Where in the World is Map?[edit]

At present, adding a map to an article requires substantial investment of resources and time - a person with GIS experience needs to look at an article, decide what needs to be shown, construct a map using some specialized GIS software, and upload it as an image. On the other hand, our new OSM-based map service can show a generic map, but without the article-specific data and not conveying enough useful information. There are several community-lead projects that attempt to address this, such as WikiMiniAtlas which show article-related map when an icon at the top is clicked, but this relies on WMF labs, not very stable, does not scale, and cannot be inserted inside an article for security and privacy reasons.
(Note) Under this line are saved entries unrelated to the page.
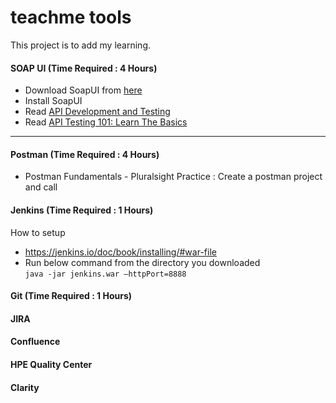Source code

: # teachme tools
This project is to add my learning.


#### SOAP UI (Time Required : 4 Hours)
  * Download SoapUI from [here](https://www.soapui.org/downloads/latest-release.html)
  * Install SoapUI
  * Read [API Development and Testing](https://www.soapui.org/learn.html)
  * Read [API Testing 101: Learn The Basics](https://www.soapui.org/learn/functional-testing/api-testing-101.html)
------

#### Postman (Time Required : 4 Hours)
  * Postman Fundamentals - Pluralsight
  Practice : Create a postman project and call 

#### Jenkins (Time Required : 1 Hours)
  How to setup 
  * https://jenkins.io/doc/book/installing/#war-file
  * Run below command from the directory you downloaded <br>
    ``` java -jar jenkins.war –httpPort=8888 ```

#### Git (Time Required : 1 Hours)


#### JIRA
#### Confluence
#### HPE Quality Center
#### Clarity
A good map should be tailor-made for the specific usecase, but easy enough for the majority of wiki contributors to edit it. Kartographer extension is a rough draft of this functionality, offering a <map> tag with additional article-specific geographic content.

One Tool to Rule Them All ...[edit]

... is a bad idea, and foundation should always help the community to drive multiple tools innovation. Community developers tend to know well what functionality is needed, but should not be required to produce a production-quality code from the start. Getting started extending Visual Editor seems non-obvious, so I think we should help with building more user-JS-based and labs-based Visual Editor gadgets by providing guides and tutorials. This way someone could set up a labs instance with a complex 3D editor or animation builder, integrate it into VE for testing, share it with others, get it adapted by a single wiki, and, once ready, get it into production code. This route should be encouraged for all new VE features, instead of spending a lot of time building a production-quality tool without feedback only to realize that it does not fit the need and needs to be rewritten.